Haftasonu sabahlarını dışarıda geçirmem dershane dönemlerine rastgelir. Son derece yoğun tempoda, haftaiçi okul, haftasonu dershane trafiği öğrenci seçme sınavının acımasızlığıyla mücadele yöntemydi sistemin bulduğu. Yakın bir komşumuzun kızı ile aynı dershaneye giderdik. Ayrıca sınıftan da dostum ve o dönemki en yakın arkadaşımdı. Haftasonu, özellikle pazar sabahı sokaklarda kimsecikler olmazdı. O an hayran kalmıştım duruma. Herkes sokakları bana bırakmış, istediğimi yapmamı bekliyordu sanki. Sayım günleri dışarıda olanlara çok özenirdim. Böyle bir şey olmalıydı. Ve çok güzeldi...Sokaklarda sadece ama sadece o an sokakta olmak zorunda olanlar vardı. Tek tuk..Sabahlar soğuk olurdu ama o zamanın sıcaklığı, berenin koruduğu saçlarla ve ağıza götürülen ayaz ellere üflemelere yetiyordu. Isıtıyordu..

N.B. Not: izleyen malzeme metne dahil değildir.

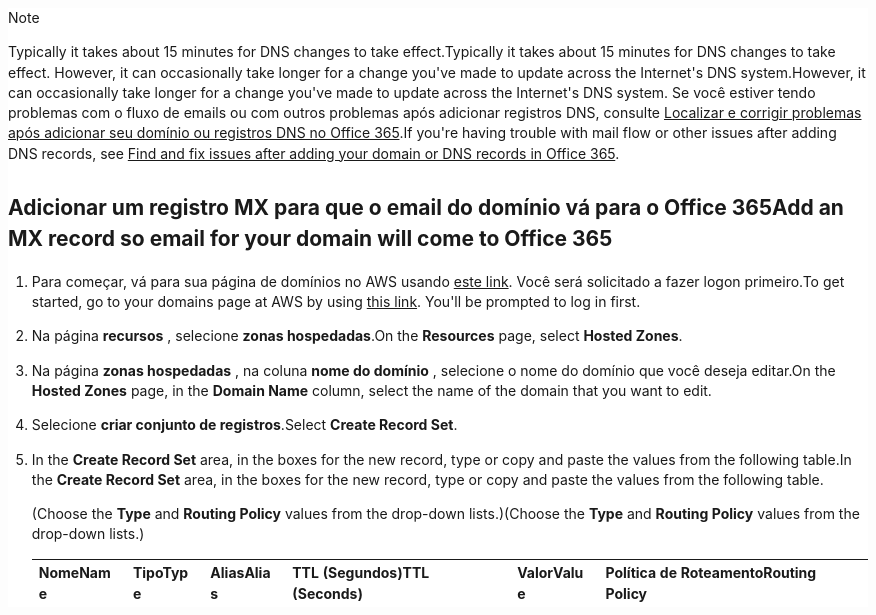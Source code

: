 > [!NOTE]
> <span data-ttu-id="70c8f-149">Typically it takes about 15 minutes for DNS changes to take effect.</span><span class="sxs-lookup"><span data-stu-id="70c8f-149">Typically it takes about 15 minutes for DNS changes to take effect.</span></span> <span data-ttu-id="70c8f-150">However, it can occasionally take longer for a change you've made to update across the Internet's DNS system.</span><span class="sxs-lookup"><span data-stu-id="70c8f-150">However, it can occasionally take longer for a change you've made to update across the Internet's DNS system.</span></span> <span data-ttu-id="70c8f-151">Se você estiver tendo problemas com o fluxo de emails ou com outros problemas após adicionar registros DNS, consulte [Localizar e corrigir problemas após adicionar seu domínio ou registros DNS no Office 365](../get-help-with-domains/find-and-fix-issues.md).</span><span class="sxs-lookup"><span data-stu-id="70c8f-151">If you're having trouble with mail flow or other issues after adding DNS records, see [Find and fix issues after adding your domain or DNS records in Office 365](../get-help-with-domains/find-and-fix-issues.md).</span></span> 
  
## <a name="add-an-mx-record-so-email-for-your-domain-will-come-to-office-365"></a><span data-ttu-id="70c8f-152">Adicionar um registro MX para que o email do domínio vá para o Office 365</span><span class="sxs-lookup"><span data-stu-id="70c8f-152">Add an MX record so email for your domain will come to Office 365</span></span>
<span data-ttu-id="70c8f-153"><a name="BKMK_add_MX"> </a></span><span class="sxs-lookup"><span data-stu-id="70c8f-153"><a name="BKMK_add_MX"> </a></span></span>

1. <span data-ttu-id="70c8f-p108">Para começar, vá para sua página de domínios no AWS usando [este link](https://console.aws.amazon.com/route53/home). Você será solicitado a fazer logon primeiro.</span><span class="sxs-lookup"><span data-stu-id="70c8f-p108">To get started, go to your domains page at AWS by using [this link](https://console.aws.amazon.com/route53/home). You'll be prompted to log in first.</span></span>
    
2. <span data-ttu-id="70c8f-156">Na página **recursos** , selecione **zonas hospedadas**.</span><span class="sxs-lookup"><span data-stu-id="70c8f-156">On the **Resources** page, select **Hosted Zones**.</span></span>
    
3. <span data-ttu-id="70c8f-157">Na página **zonas hospedadas** , na coluna **nome do domínio** , selecione o nome do domínio que você deseja editar.</span><span class="sxs-lookup"><span data-stu-id="70c8f-157">On the **Hosted Zones** page, in the **Domain Name** column, select the name of the domain that you want to edit.</span></span> 
    
4. <span data-ttu-id="70c8f-158">Selecione **criar conjunto de registros**.</span><span class="sxs-lookup"><span data-stu-id="70c8f-158">Select **Create Record Set**.</span></span>
    
5. <span data-ttu-id="70c8f-159">In the **Create Record Set** area, in the boxes for the new record, type or copy and paste the values from the following table.</span><span class="sxs-lookup"><span data-stu-id="70c8f-159">In the **Create Record Set** area, in the boxes for the new record, type or copy and paste the values from the following table.</span></span> 
    
    <span data-ttu-id="70c8f-160">(Choose the **Type** and **Routing Policy** values from the drop-down lists.)</span><span class="sxs-lookup"><span data-stu-id="70c8f-160">(Choose the **Type** and **Routing Policy** values from the drop-down lists.)</span></span> 
    
    |<span data-ttu-id="70c8f-161">**Nome**</span><span class="sxs-lookup"><span data-stu-id="70c8f-161">**Name**</span></span>|<span data-ttu-id="70c8f-162">**Tipo**</span><span class="sxs-lookup"><span data-stu-id="70c8f-162">**Type**</span></span>|<span data-ttu-id="70c8f-163">**Alias**</span><span class="sxs-lookup"><span data-stu-id="70c8f-163">**Alias**</span></span>|<span data-ttu-id="70c8f-164">**TTL (Segundos)**</span><span class="sxs-lookup"><span data-stu-id="70c8f-164">**TTL (Seconds)**</span></span>|<span data-ttu-id="70c8f-165">**Valor**</span><span class="sxs-lookup"><span data-stu-id="70c8f-165">**Value**</span></span>|<span data-ttu-id="70c8f-166">**Política de Roteamento**</span><span class="sxs-lookup"><span data-stu-id="70c8f-166">**Routing Policy**</span></span>|
    |:-----|:-----|:-----|:-----|:-----|:-----|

Üniversiteye geldiğimde biraz daha öğrenmiştim. Sadece zorunda olanlar vardı pazar sabahı yolda veya dükkanlarda. Soğuktu sabah. Atkımı boğazıma dolayıp çıktığımda dışarıya zaman zaman, Vega'nın "bu sabahların bir anlamı olmalı"sı yeni yeni duyuruyordu kendini. Sıcaklık, pazar sabahı kapısını yeni açmış bir çay ocağındaki ilk demli çayın sıcaklığına eşdeğerdi..Yaklaşık bir iki saat parmakla sayılabilecekten fazla olmayan insan gelecekti en fazla. Çay ocağının sahibiyle yapılan, memleket sorma muhabbeti ve zamanla hayattan ilişkilere, ülkenin gündemine, Beşiktaş'ın son durumuna kadar çeşitlenen sohbetler, hele ki görmüş geçirmş olarak tanına sıcakkanlı esnafıysa ülkemin, verdiği öğütler bu sabahların en güzel anlamlarındandı. Günün, dinlenen ilk şarkıları ise o çay ocağına yapılan soğuk yürüyüşün ve sonra da tüm günün doğal ısıtıcısıydı...Öğlene doğru, ev ahalisi öğrenci arkadaşlarım yeni yeni kalkmışken, günün gazeteleri ve kahvaltılık ile eve gelip kahvaltı etmek ise paha biçilemezdi..İyi bir haftasonu dilerim efenim.